**Exercise directions**
Output the records precisely as they stand. Pictures are to be skipped.

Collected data

[Start of section]

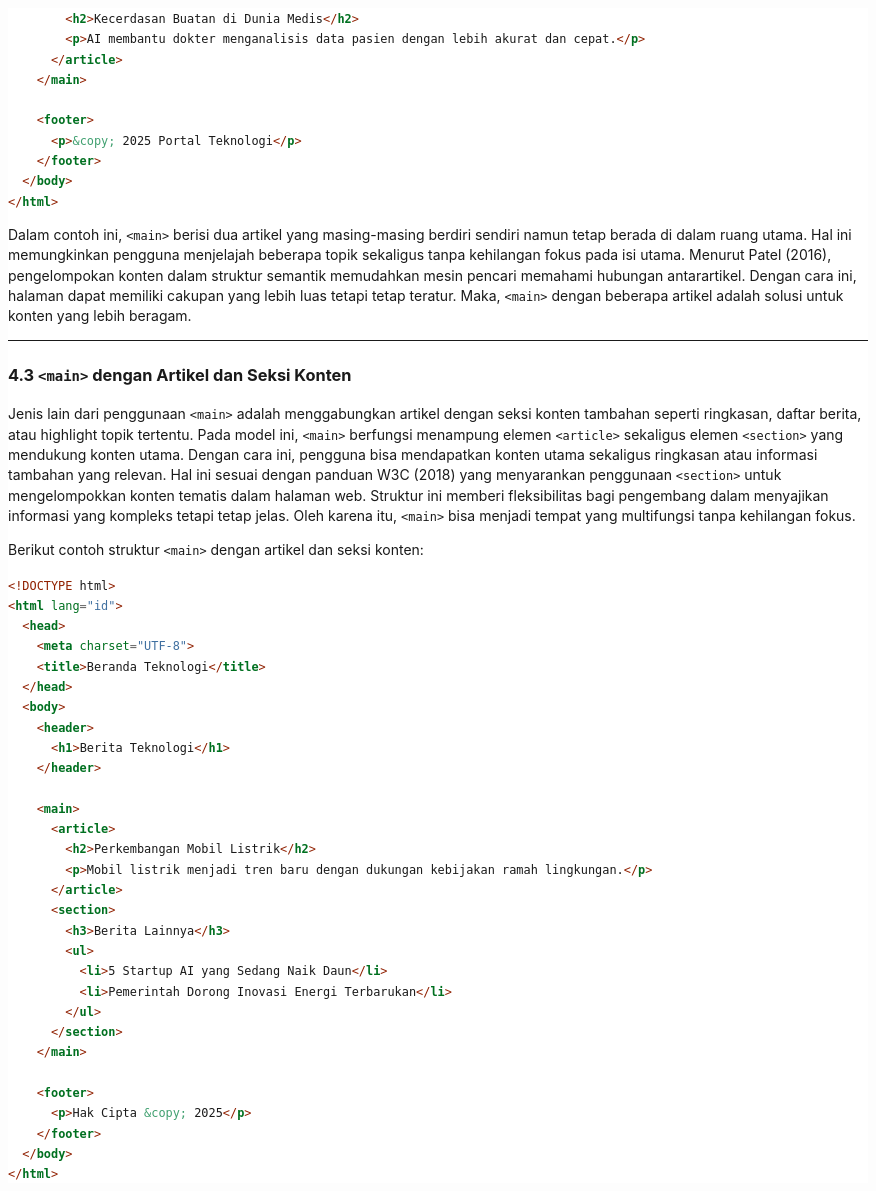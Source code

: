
 ```html
        <h2>Kecerdasan Buatan di Dunia Medis</h2>
        <p>AI membantu dokter menganalisis data pasien dengan lebih akurat dan cepat.</p>
      </article>
    </main>

    <footer>
      <p>&copy; 2025 Portal Teknologi</p>
    </footer>
  </body>
</html>
```

Dalam contoh ini, `<main>` berisi dua artikel yang masing-masing berdiri sendiri namun tetap berada di dalam ruang utama. Hal ini memungkinkan pengguna menjelajah beberapa topik sekaligus tanpa kehilangan fokus pada isi utama. Menurut Patel (2016), pengelompokan konten dalam struktur semantik memudahkan mesin pencari memahami hubungan antarartikel. Dengan cara ini, halaman dapat memiliki cakupan yang lebih luas tetapi tetap teratur. Maka, `<main>` dengan beberapa artikel adalah solusi untuk konten yang lebih beragam.

---

### 4.3 `<main>` dengan Artikel dan Seksi Konten

Jenis lain dari penggunaan `<main>` adalah menggabungkan artikel dengan seksi konten tambahan seperti ringkasan, daftar berita, atau highlight topik tertentu. Pada model ini, `<main>` berfungsi menampung elemen `<article>` sekaligus elemen `<section>` yang mendukung konten utama. Dengan cara ini, pengguna bisa mendapatkan konten utama sekaligus ringkasan atau informasi tambahan yang relevan. Hal ini sesuai dengan panduan W3C (2018) yang menyarankan penggunaan `<section>` untuk mengelompokkan konten tematis dalam halaman web. Struktur ini memberi fleksibilitas bagi pengembang dalam menyajikan informasi yang kompleks tetapi tetap jelas. Oleh karena itu, `<main>` bisa menjadi tempat yang multifungsi tanpa kehilangan fokus.

Berikut contoh struktur `<main>` dengan artikel dan seksi konten:

```html
<!DOCTYPE html>
<html lang="id">
  <head>
    <meta charset="UTF-8">
    <title>Beranda Teknologi</title>
  </head>
  <body>
    <header>
      <h1>Berita Teknologi</h1>
    </header>

    <main>
      <article>
        <h2>Perkembangan Mobil Listrik</h2>
        <p>Mobil listrik menjadi tren baru dengan dukungan kebijakan ramah lingkungan.</p>
      </article>
      <section>
        <h3>Berita Lainnya</h3>
        <ul>
          <li>5 Startup AI yang Sedang Naik Daun</li>
          <li>Pemerintah Dorong Inovasi Energi Terbarukan</li>
        </ul>
      </section>
    </main>

    <footer>
      <p>Hak Cipta &copy; 2025</p>
    </footer>
  </body>
</html>
```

[End of section]

**Result of the exercise**
Source code

:
 ```html
        <h2>Kecerdasan Buatan di Dunia Medis</h2>
        <p>AI membantu dokter menganalisis data pasien dengan lebih akurat dan cepat.</p>
      </article>
    </main>

    <footer>
      <p>&copy; 2025 Portal Teknologi</p>
    </footer>
  </body>
</html>
```

Dalam contoh ini, `<main>` berisi dua artikel yang masing-masing berdiri sendiri namun tetap berada di dalam ruang utama. Hal ini memungkinkan pengguna menjelajah beberapa topik sekaligus tanpa kehilangan fokus pada isi utama. Menurut Patel (2016), pengelompokan konten dalam struktur semantik memudahkan mesin pencari memahami hubungan antarartikel. Dengan cara ini, halaman dapat memiliki cakupan yang lebih luas tetapi tetap teratur. Maka, `<main>` dengan beberapa artikel adalah solusi untuk konten yang lebih beragam.

---

### 4.3 `<main>` dengan Artikel dan Seksi Konten

Jenis lain dari penggunaan `<main>` adalah menggabungkan artikel dengan seksi konten tambahan seperti ringkasan, daftar berita, atau highlight topik tertentu. Pada model ini, `<main>` berfungsi menampung elemen `<article>` sekaligus elemen `<section>` yang mendukung konten utama. Dengan cara ini, pengguna bisa mendapatkan konten utama sekaligus ringkasan atau informasi tambahan yang relevan. Hal ini sesuai dengan panduan W3C (2018) yang menyarankan penggunaan `<section>` untuk mengelompokkan konten tematis dalam halaman web. Struktur ini memberi fleksibilitas bagi pengembang dalam menyajikan informasi yang kompleks tetapi tetap jelas. Oleh karena itu, `<main>` bisa menjadi tempat yang multifungsi tanpa kehilangan fokus.

Berikut contoh struktur `<main>` dengan artikel dan seksi konten:

```html
<!DOCTYPE html>
<html lang="id">
  <head>
    <meta charset="UTF-8">
    <title>Beranda Teknologi</title>
  </head>
  <body>
    <header>
      <h1>Berita Teknologi</h1>
    </header>

    <main>
      <article>
        <h2>Perkembangan Mobil Listrik</h2>
        <p>Mobil listrik menjadi tren baru dengan dukungan kebijakan ramah lingkungan.</p>
      </article>
      <section>
        <h3>Berita Lainnya</h3>
        <ul>
          <li>5 Startup AI yang Sedang Naik Daun</li>
          <li>Pemerintah Dorong Inovasi Energi Terbarukan</li>
        </ul>
      </section>
    </main>

    <footer>
      <p>Hak Cipta &copy; 2025</p>
    </footer>
  </body>
</html>
```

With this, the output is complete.